Prior to the advent of electronic claims submission – mandated by the administrative simplification portion of the Health Insurance Portability and Accountability Act of 1996 – many claims submitted by ambulatory surgery centers (ASCs) were coded by business office personnel who either relied upon information from superbills provided by surgery center providers or their own hands-on expertise. Today, however, submitting medical claims without the benefit of professional coding expertise can negatively impact your ASC’s reimbursement.
If your ambulatory surgery center employs certified professional coders (CPCs), you’ve positioned yourself well. However, it’s important to ensure their approach is not only outpatient driven, but ASC centric. ASC billing is unique and has become increasingly complex with movement of high acuity cases from inpatient settings to ambulatory venues.
Here are some ways to establish a strong team of certified professional coders for your ASC:
Hire smart.
Certified professional coders are bound by the code of ethics established by their credentialing organization. Their certification denotes implied trust. In other words, you can assume certified coders comprehend the anatomy, physiology, and techniques used in a variety of specialties. Insist on high levels of CPT, ICD-10, modifier, and HCPCS accuracy. Put coders through the paces before you hire them. Have them code sample cases (remove all PHI beforehand) that have been performed in your center and send them to an external auditor to assess coding accuracy.
Perform routine coding audits.
Gauge and manage coding accuracy by auditing often. Internal and external audits identify educational opportunities and ensure upcoding (billing procedures beyond what is documented) and undercoding (not billing procedures supported by documentation) from plaguing your accounts receivable.
Ensure provider documentation is comprehensive.
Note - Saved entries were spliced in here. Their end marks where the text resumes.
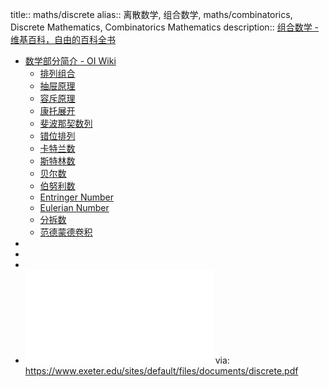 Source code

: title:: maths/discrete
alias:: 离散数学, 组合数学, maths/combinatorics, Discrete Mathematics, Combinatorics Mathematics
description:: [组合数学 - 维基百科，自由的百科全书](https://zh.wikipedia.org/zh-cn/%E7%BB%84%E5%90%88%E6%95%B0%E5%AD%A6)

- [数学部分简介 - OI Wiki](https://oi-wiki.org/math/)
  - [排列组合](https://oi-wiki.org/math/combinatorics/combination/)
  - [抽屉原理](https://oi-wiki.org/math/combinatorics/drawer-principle/)
  - [容斥原理](https://oi-wiki.org/math/combinatorics/inclusion-exclusion-principle/)
  - [康托展开](https://oi-wiki.org/math/combinatorics/cantor/)
  - [斐波那契数列](https://oi-wiki.org/math/combinatorics/fibonacci/)
  - [错位排列](https://oi-wiki.org/math/combinatorics/derangement/)
  - [卡特兰数](https://oi-wiki.org/math/combinatorics/catalan/)
  - [斯特林数](https://oi-wiki.org/math/combinatorics/stirling/)
  - [贝尔数](https://oi-wiki.org/math/combinatorics/bell/)
  - [伯努利数](https://oi-wiki.org/math/combinatorics/bernoulli/)
  - [Entringer Number](https://oi-wiki.org/math/combinatorics/entringer/)
  - [Eulerian Number](https://oi-wiki.org/math/combinatorics/eulerian/)
  - [分拆数](https://oi-wiki.org/math/combinatorics/partition/)
  - [范德蒙德卷积](https://oi-wiki.org/math/combinatorics/vandermonde-convolution/)
-
-
-
- ![discrete.pdf](../assets/discrete_1650281003717_0.pdf)
  via: https://www.exeter.edu/sites/default/files/documents/discrete.pdf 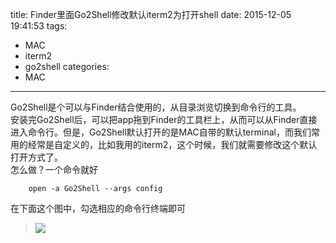 title: Finder里面Go2Shell修改默认iterm2为打开shell
date: 2015-12-05 19:41:53
tags: 
- MAC
- iterm2
- go2shell
categories: 
- MAC
---
Go2Shell是个可以与Finder结合使用的，从目录浏览切换到命令行的工具。  
安装完Go2Shell后，可以把app拖到Finder的工具栏上，从而可以从Finder直接进入命令行。但是，Go2Shell默认打开的是MAC自带的默认terminal，而我们常用的经常是自定义的，比如我用的iterm2，这个时候，我们就需要修改这个默认打开方式了。  
怎么做？一个命令就好  

		open -a Go2Shell --args config  
		
在下面这个图中，勾选相应的命令行终端即可  
>![](http://7xoxy0.com1.z0.glb.clouddn.com/go2shell.png) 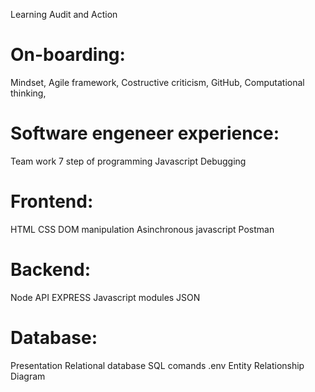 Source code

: Learning Audit and Action

# On-boarding:

Mindset,
Agile framework,
Costructive criticism,
GitHub,
Computational thinking,

# Software engeneer experience:

Team work
7 step of programming
Javascript
Debugging

# Frontend:

HTML
CSS
DOM manipulation
Asinchronous javascript
Postman

# Backend:

Node
API
EXPRESS
Javascript modules
JSON

# Database:

Presentation
Relational database
SQL comands
.env
Entity Relationship Diagram
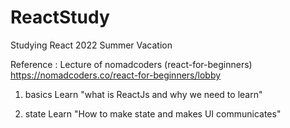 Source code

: # ReactStudy
Studying React
2022 Summer Vacation

Reference : Lecture of nomadcoders
(react-for-beginners)
https://nomadcoders.co/react-for-beginners/lobby


01. basics
Learn "what is ReactJs and why we need to learn"

02. state
Learn "How to make state and makes UI communicates"

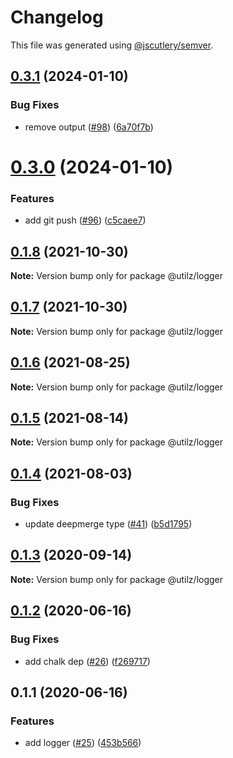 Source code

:# Changelog

This file was generated using [@jscutlery/semver](https://github.com/jscutlery/semver).

## [0.3.1](https://github.com/devdigital/utilz/compare/@utilz/logger-0.3.0...@utilz/logger-0.3.1) (2024-01-10)


### Bug Fixes

* remove output ([#98](https://github.com/devdigital/utilz/issues/98)) ([6a70f7b](https://github.com/devdigital/utilz/commit/6a70f7b6d2a5b1e3ee9e7a7aac0eec9d57848230))



# [0.3.0](https://github.com/devdigital/utilz/compare/@utilz/logger-0.2.0...@utilz/logger-0.3.0) (2024-01-10)


### Features

* add git push ([#96](https://github.com/devdigital/utilz/issues/96)) ([c5caee7](https://github.com/devdigital/utilz/commit/c5caee75752a5dd2abe7e3419c19c28ddc24cb9c))



## [0.1.8](https://github.com/devdigital/utilz/compare/@utilz/logger@0.1.7...@utilz/logger@0.1.8) (2021-10-30)

**Note:** Version bump only for package @utilz/logger





## [0.1.7](https://github.com/devdigital/utilz/compare/@utilz/logger@0.1.6...@utilz/logger@0.1.7) (2021-10-30)

**Note:** Version bump only for package @utilz/logger





## [0.1.6](https://github.com/devdigital/utilz/compare/@utilz/logger@0.1.5...@utilz/logger@0.1.6) (2021-08-25)

**Note:** Version bump only for package @utilz/logger





## [0.1.5](https://github.com/devdigital/utilz/compare/@utilz/logger@0.1.4...@utilz/logger@0.1.5) (2021-08-14)

**Note:** Version bump only for package @utilz/logger





## [0.1.4](https://github.com/devdigital/utilz/compare/@utilz/logger@0.1.3...@utilz/logger@0.1.4) (2021-08-03)


### Bug Fixes

* update deepmerge type ([#41](https://github.com/devdigital/utilz/issues/41)) ([b5d1795](https://github.com/devdigital/utilz/commit/b5d1795426f8a640122946683bb057a9bf208c11))





## [0.1.3](https://github.com/devdigital/utilz/compare/@utilz/logger@0.1.2...@utilz/logger@0.1.3) (2020-09-14)

**Note:** Version bump only for package @utilz/logger





## [0.1.2](https://github.com/devdigital/utilz/compare/@utilz/logger@0.1.1...@utilz/logger@0.1.2) (2020-06-16)


### Bug Fixes

* add chalk dep ([#26](https://github.com/devdigital/utilz/issues/26)) ([f269717](https://github.com/devdigital/utilz/commit/f269717fd772369d2827d1eb49a16e0383b7e764))





## 0.1.1 (2020-06-16)


### Features

* add logger ([#25](https://github.com/devdigital/utilz/issues/25)) ([453b566](https://github.com/devdigital/utilz/commit/453b566de42a5737adbc15214a01ccaa09b85488))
Medical coders are not diagnosticians! Their role is to provide the insurance carrier with a claim that accurately describes the patient/physician interaction. ASC medical coders depend on the information documented within the operative report to establish appropriate billing codes. When medical necessity denials occur, this can be a sign that the information initially provided in the claim and supporting documentation does not adequately substantiate the billed charge(s). Therefore, when coders approach physicians to request additional information, they are not impugning the physician’s expertise. They are likely seeking one or more of the following:
- ICD-10 diagnosis codes which require a higher level of specificity and must be incorporated into the postoperative diagnosis.
- More specific procedure headings that sufficiently support the CPT codes billed.
Coders are trained to rely on the information contained in the body of the report. If the headings state something that is not reiterated or fully supported in the body of the report, they are not allowed to bill those codes. To assist them in capturing all billable codes, ensure the narratives in operative reports contain the details necessary to communicate as much as possible about the encounter.
Ensure your coding team knows about new service lines you want to offer.
If your facility is thinking about expansion into new specialties or considering adding high acuity cases, provide ample notice to your coders so they can adequately prepare for these types of cases. They will need to access additional tools to ensure the correct codes are used to describe the services provided. Further, they’ll want to research how to effectively maximize reimbursement of multiple procedures without improperly unbundling the codes.
Confirm implants will be separately reimbursed.
Forward the vendor cut sheets to your coding team as soon as you begin shopping for emerging technology or new implants. Coders are not solely exclusive to your back-end billing process. Involve them early and often. They can crosscheck medical policies on the front end to prevent facility losses.
Require your coders to routinely review carrier guidelines and familiarize themselves with payors’ reimbursement habits.
A seasoned ASC medical coder is familiar with carrier guidelines and payors’ reimbursement habits. Third-party payor expectations are often outlined in your insurance contracts and supplemented by carrier-specific billing manuals. Require your coders to review these often. Using the correct combination of form type and modifiers will mitigate the risk of claim denials. Increase your output of clean claims by giving coders access to these tools early.
Make continuing education a priority.
Certified coders are required to amass a defined number of continuing education credits annually to maintain their certification designation. Support their efforts by routinely enrolling them in courses that bolster their knowledge. Consider allowing them to obtain specialty-specific certification. Continuing education and familiarity with Medicare, Medicaid, and commercial medical policies can increase clean claim submissions and reduce preventable payment lags.
Certified coders are key to ensure clean claims and maximum reimbursement are generated for cases performed at your ASC. Since the ambulatory surgery center is a niche industry, it is important to employ experienced CPCs who are willing to learn the nuances of the ASC billing process. Collaboration between your coders, ASC leadership. and operations team, fosters an efficient claims process that will enhance profitability.